[Data items]
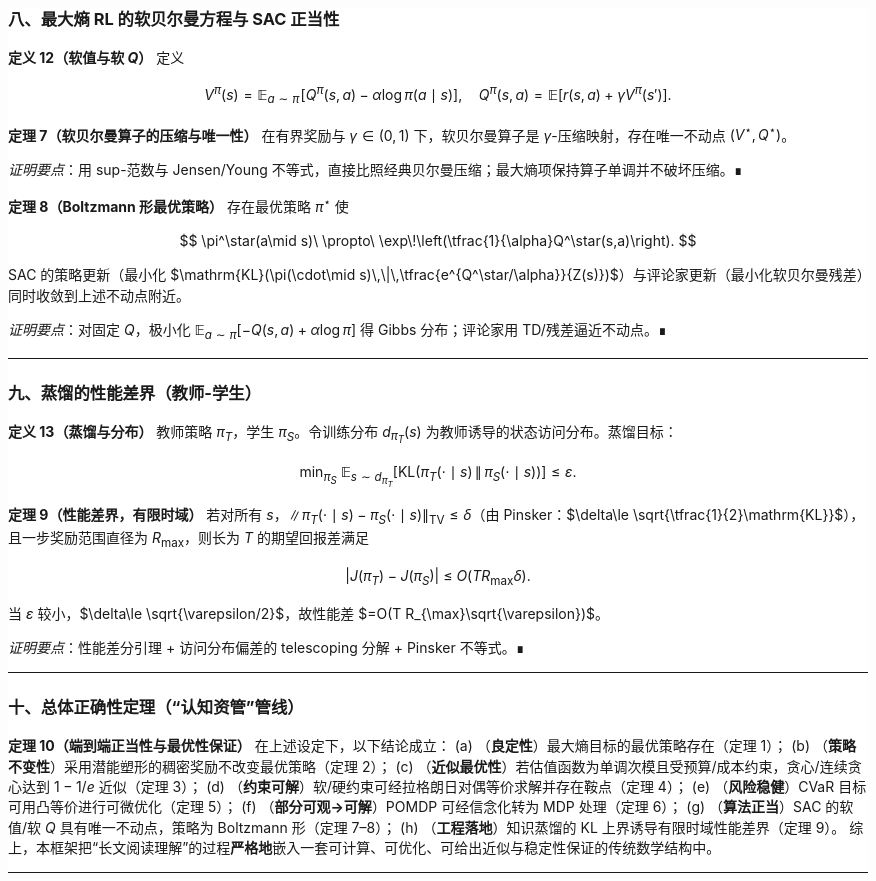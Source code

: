 
### 八、最大熵 RL 的软贝尔曼方程与 SAC 正当性

**定义 12（软值与软 $Q$）**
定义

$$
V^\pi(s)=\mathbb{E}_{a\sim\pi}\!\left[Q^\pi(s,a)-\alpha\log \pi(a\mid s)\right],\quad
Q^\pi(s,a)=\mathbb{E}\left[r(s,a)+\gamma V^\pi(s')\right].
$$

**定理 7（软贝尔曼算子的压缩与唯一性）**
在有界奖励与 $\gamma\in(0,1)$ 下，软贝尔曼算子是 $\gamma$-压缩映射，存在唯一不动点 $(V^\star,Q^\star)$。

*证明要点*：用 sup-范数与 Jensen/Young 不等式，直接比照经典贝尔曼压缩；最大熵项保持算子单调并不破坏压缩。∎

**定理 8（Boltzmann 形最优策略）**
存在最优策略 $\pi^\star$ 使

$$
\pi^\star(a\mid s)\ \propto\ \exp\!\left(\tfrac{1}{\alpha}Q^\star(s,a)\right).
$$

SAC 的策略更新（最小化 $\mathrm{KL}(\pi(\cdot\mid s)\,\|\,\tfrac{e^{Q^\star/\alpha}}{Z(s)})$）与评论家更新（最小化软贝尔曼残差）同时收敛到上述不动点附近。

*证明要点*：对固定 $Q$，极小化 $\mathbb{E}_{a\sim\pi}[-Q(s,a)+\alpha\log\pi]$ 得 Gibbs 分布；评论家用 TD/残差逼近不动点。∎

---

### 九、蒸馏的性能差界（教师-学生）

**定义 13（蒸馏与分布）**
教师策略 $\pi_T$，学生 $\pi_S$。令训练分布 $d_{\pi_T}(s)$ 为教师诱导的状态访问分布。蒸馏目标：

$$
\min_{\pi_S}\ \mathbb{E}_{s\sim d_{\pi_T}}\big[\mathrm{KL}\big(\pi_T(\cdot\mid s)\,\|\,\pi_S(\cdot\mid s)\big)\big]\le \varepsilon.
$$

**定理 9（性能差界，有限时域）**
若对所有 $s$，$\|\pi_T(\cdot\mid s)-\pi_S(\cdot\mid s)\|_{\text{TV}}\le \delta$（由 Pinsker：$\delta\le \sqrt{\tfrac{1}{2}\mathrm{KL}}$），且一步奖励范围直径为 $R_{\max}$，则长为 $T$ 的期望回报差满足

$$
|J(\pi_T)-J(\pi_S)|\ \le\ O(TR_{\max}\delta).
$$

当 $\varepsilon$ 较小，$\delta\le \sqrt{\varepsilon/2}$，故性能差 $=O(T R_{\max}\sqrt{\varepsilon})$。

*证明要点*：性能差分引理 + 访问分布偏差的 telescoping 分解 + Pinsker 不等式。∎

---

### 十、总体正确性定理（“认知资管”管线）

**定理 10（端到端正当性与最优性保证）**
在上述设定下，以下结论成立：
(a) （**良定性**）最大熵目标的最优策略存在（定理 1）；
(b) （**策略不变性**）采用潜能塑形的稠密奖励不改变最优策略（定理 2）；
(c) （**近似最优性**）若估值函数为单调次模且受预算/成本约束，贪心/连续贪心达到 $1-1/e$ 近似（定理 3）；
(d) （**约束可解**）软/硬约束可经拉格朗日对偶等价求解并存在鞍点（定理 4）；
(e) （**风险稳健**）CVaR 目标可用凸等价进行可微优化（定理 5）；
(f) （**部分可观→可解**）POMDP 可经信念化转为 MDP 处理（定理 6）；
(g) （**算法正当**）SAC 的软值/软 $Q$ 具有唯一不动点，策略为 Boltzmann 形（定理 7–8）；
(h) （**工程落地**）知识蒸馏的 KL 上界诱导有限时域性能差界（定理 9）。
综上，本框架把“长文阅读理解”的过程**严格地**嵌入一套可计算、可优化、可给出近似与稳定性保证的传统数学结构中。

---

## What you need to do
Print only these lines, exactly: the one containing "(e) （**风险稳健**）CVaR 目标可用凸等价进行可微优化（定理 5）；" and all after it to the end of the entries.

## Output
(e) （**风险稳健**）CVaR 目标可用凸等价进行可微优化（定理 5）；
(f) （**部分可观→可解**）POMDP 可经信念化转为 MDP 处理（定理 6）；
(g) （**算法正当**）SAC 的软值/软 $Q$ 具有唯一不动点，策略为 Boltzmann 形（定理 7–8）；
(h) （**工程落地**）知识蒸馏的 KL 上界诱导有限时域性能差界（定理 9）。
综上，本框架把“长文阅读理解”的过程**严格地**嵌入一套可计算、可优化、可给出近似与稳定性保证的传统数学结构中。

---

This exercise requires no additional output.